Exercise directions >>
Scan the material and copy every line in which "application" appears.

Exercise input >>

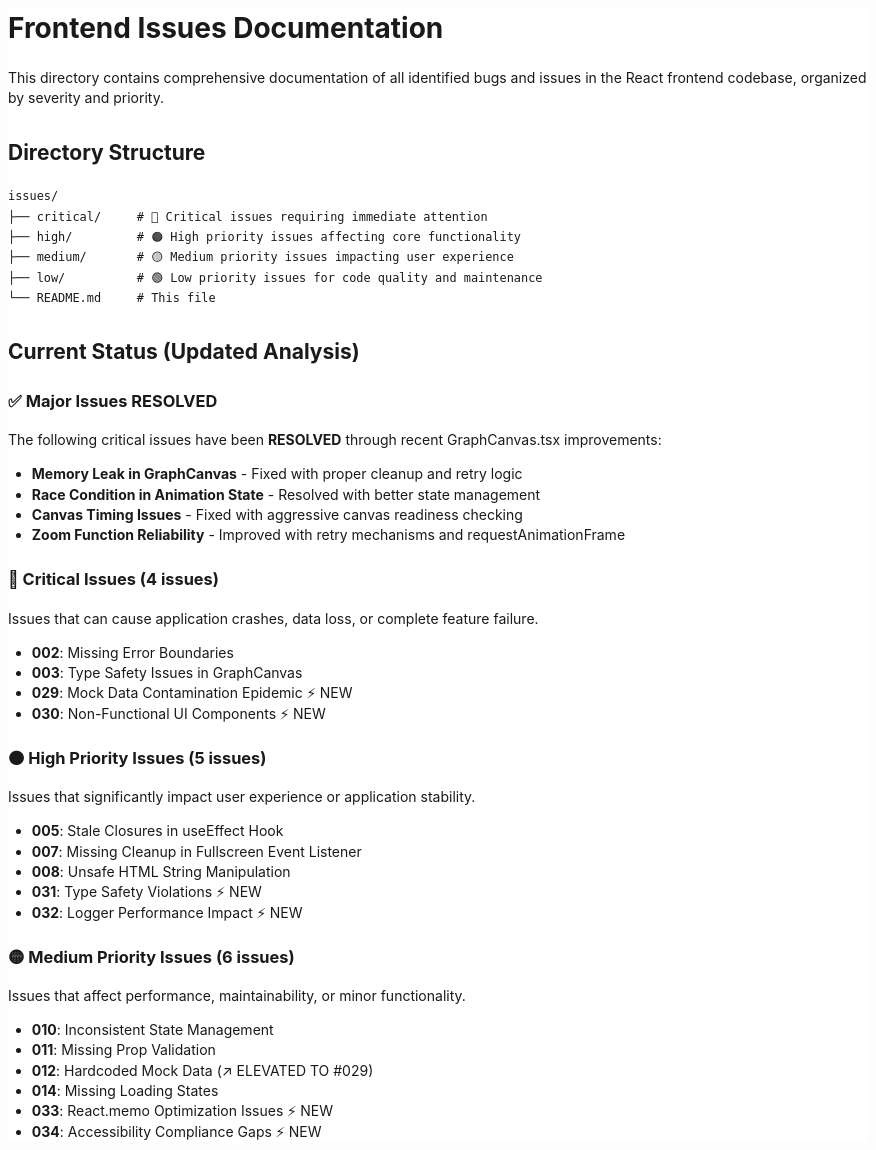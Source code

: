 # Frontend Issues Documentation

This directory contains comprehensive documentation of all identified bugs and issues in the React frontend codebase, organized by severity and priority.

## Directory Structure

```
issues/
├── critical/     # 🔴 Critical issues requiring immediate attention
├── high/         # 🟠 High priority issues affecting core functionality  
├── medium/       # 🟡 Medium priority issues impacting user experience
├── low/          # 🟢 Low priority issues for code quality and maintenance
└── README.md     # This file
```

## Current Status (Updated Analysis)

### ✅ Major Issues RESOLVED
The following critical issues have been **RESOLVED** through recent GraphCanvas.tsx improvements:
- **Memory Leak in GraphCanvas** - Fixed with proper cleanup and retry logic
- **Race Condition in Animation State** - Resolved with better state management
- **Canvas Timing Issues** - Fixed with aggressive canvas readiness checking
- **Zoom Function Reliability** - Improved with retry mechanisms and requestAnimationFrame

### 🔴 Critical Issues (4 issues)
Issues that can cause application crashes, data loss, or complete feature failure.
- **002**: Missing Error Boundaries  
- **003**: Type Safety Issues in GraphCanvas
- **029**: Mock Data Contamination Epidemic ⚡ NEW
- **030**: Non-Functional UI Components ⚡ NEW

### 🟠 High Priority Issues (5 issues)
Issues that significantly impact user experience or application stability.
- **005**: Stale Closures in useEffect Hook
- **007**: Missing Cleanup in Fullscreen Event Listener
- **008**: Unsafe HTML String Manipulation
- **031**: Type Safety Violations ⚡ NEW
- **032**: Logger Performance Impact ⚡ NEW

### 🟡 Medium Priority Issues (6 issues)
Issues that affect performance, maintainability, or minor functionality.
- **010**: Inconsistent State Management
- **011**: Missing Prop Validation
- **012**: Hardcoded Mock Data (↗️ ELEVATED TO #029)
- **014**: Missing Loading States
- **033**: React.memo Optimization Issues ⚡ NEW
- **034**: Accessibility Compliance Gaps ⚡ NEW
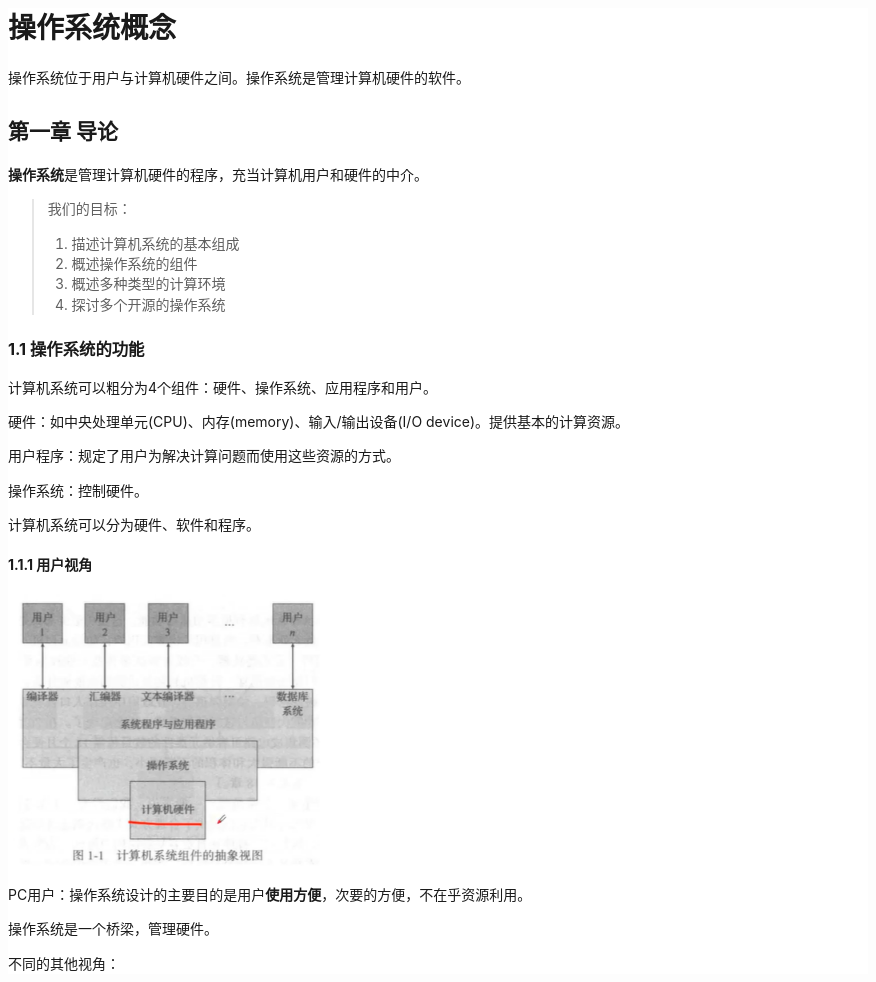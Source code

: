 # 操作系统概念

操作系统位于用户与计算机硬件之间。操作系统是管理计算机硬件的软件。

## 第一章 导论

**操作系统**是管理计算机硬件的程序，充当计算机用户和硬件的中介。

> 我们的目标：
>
> 1. 描述计算机系统的基本组成
> 2. 概述操作系统的组件
> 3. 概述多种类型的计算环境
> 4. 探讨多个开源的操作系统

### 1.1 操作系统的功能

计算机系统可以粗分为4个组件：硬件、操作系统、应用程序和用户。

硬件：如中央处理单元(CPU)、内存(memory)、输入/输出设备(I/O device)。提供基本的计算资源。

用户程序：规定了用户为解决计算问题而使用这些资源的方式。

操作系统：控制硬件。

计算机系统可以分为硬件、软件和程序。

#### 1.1.1 用户视角

<img src="操作系统概念.assets/image-20220703152411343.png" alt="image-20220703152411343" style="zoom: 80%;" />

PC用户：操作系统设计的主要目的是用户**使用方便**，次要的方便，不在乎资源利用。

操作系统是一个桥梁，管理硬件。

不同的其他视角：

Answer for the task >>
Issues that can cause application crashes, data loss, or complete feature failure.
Issues that significantly impact user experience or application stability.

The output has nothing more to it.